▸ REQUIRED WORK:
Skipping each picture, output the entries exactly as they stand below.

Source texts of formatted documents
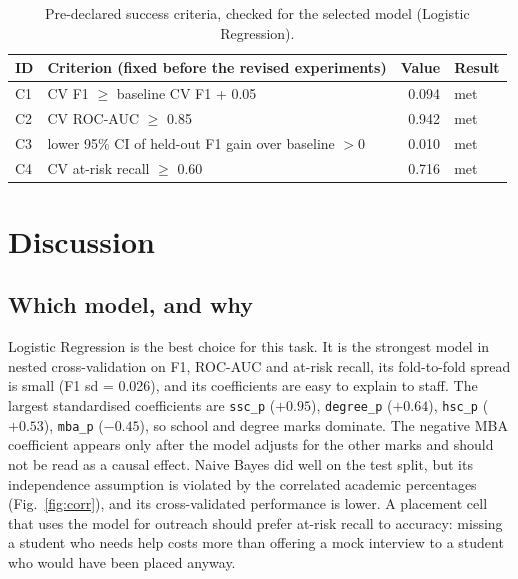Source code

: \documentclass[runningheads]{llncs}
\begin{document}
\begin{table}[htbp]
\centering
\caption{Pre-declared success criteria, checked for the selected model (Logistic Regression).}\label{tab:crit}
\scriptsize
\begin{tabular}{llrl}
\toprule
ID & Criterion (fixed before the revised experiments) & Value & Result \\
\midrule
C1 & CV F1 $\geq$ baseline CV F1 + 0.05 & 0.094 & met \\
C2 & CV ROC-AUC $\geq$ 0.85 & 0.942 & met \\
C3 & lower 95\% CI of held-out F1 gain over baseline $>0$ & 0.010 & met \\
C4 & CV at-risk recall $\geq$ 0.60 & 0.716 & met \\
\bottomrule
\end{tabular}
\end{table}

\section{Discussion}\label{sec:discussion}
\subsection{Which model, and why}
Logistic Regression is the best choice for this task. It is the strongest model in nested cross-validation on F1, ROC-AUC and at-risk recall, its fold-to-fold spread is small (F1 sd = 0.026), and its coefficients are easy to explain to staff. The largest standardised coefficients are \texttt{ssc\_p} ($+0.95$), \texttt{degree\_p} ($+0.64$), \texttt{hsc\_p} ($+0.53$), \texttt{mba\_p} ($-0.45$), so school and degree marks dominate. The negative MBA coefficient appears only after the model adjusts for the other marks and should not be read as a causal effect. Naive Bayes did well on the test split, but its independence assumption is violated by the correlated academic percentages (Fig.~\ref{fig:corr}), and its cross-validated performance is lower. A placement cell that uses the model for outreach should prefer at-risk recall to accuracy: missing a student who needs help costs more than offering a mock interview to a student who would have been placed anyway.
\end{document}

▸ EXERCISE ANSWER:
Source code

: \documentclass[runningheads]{llncs}
\begin{document}
\begin{table}[htbp]
\centering
\caption{Pre-declared success criteria, checked for the selected model (Logistic Regression).}\label{tab:crit}
\scriptsize
\begin{tabular}{llrl}
\toprule
ID & Criterion (fixed before the revised experiments) & Value & Result \\
\midrule
C1 & CV F1 $\geq$ baseline CV F1 + 0.05 & 0.094 & met \\
C2 & CV ROC-AUC $\geq$ 0.85 & 0.942 & met \\
C3 & lower 95\% CI of held-out F1 gain over baseline $>0$ & 0.010 & met \\
C4 & CV at-risk recall $\geq$ 0.60 & 0.716 & met \\
\bottomrule
\end{tabular}
\end{table}

\section{Discussion}\label{sec:discussion}
\subsection{Which model, and why}
Logistic Regression is the best choice for this task. It is the strongest model in nested cross-validation on F1, ROC-AUC and at-risk recall, its fold-to-fold spread is small (F1 sd = 0.026), and its coefficients are easy to explain to staff. The largest standardised coefficients are \texttt{ssc\_p} ($+0.95$), \texttt{degree\_p} ($+0.64$), \texttt{hsc\_p} ($+0.53$), \texttt{mba\_p} ($-0.45$), so school and degree marks dominate. The negative MBA coefficient appears only after the model adjusts for the other marks and should not be read as a causal effect. Naive Bayes did well on the test split, but its independence assumption is violated by the correlated academic percentages (Fig.~\ref{fig:corr}), and its cross-validated performance is lower. A placement cell that uses the model for outreach should prefer at-risk recall to accuracy: missing a student who needs help costs more than offering a mock interview to a student who would have been placed anyway.
\end{document}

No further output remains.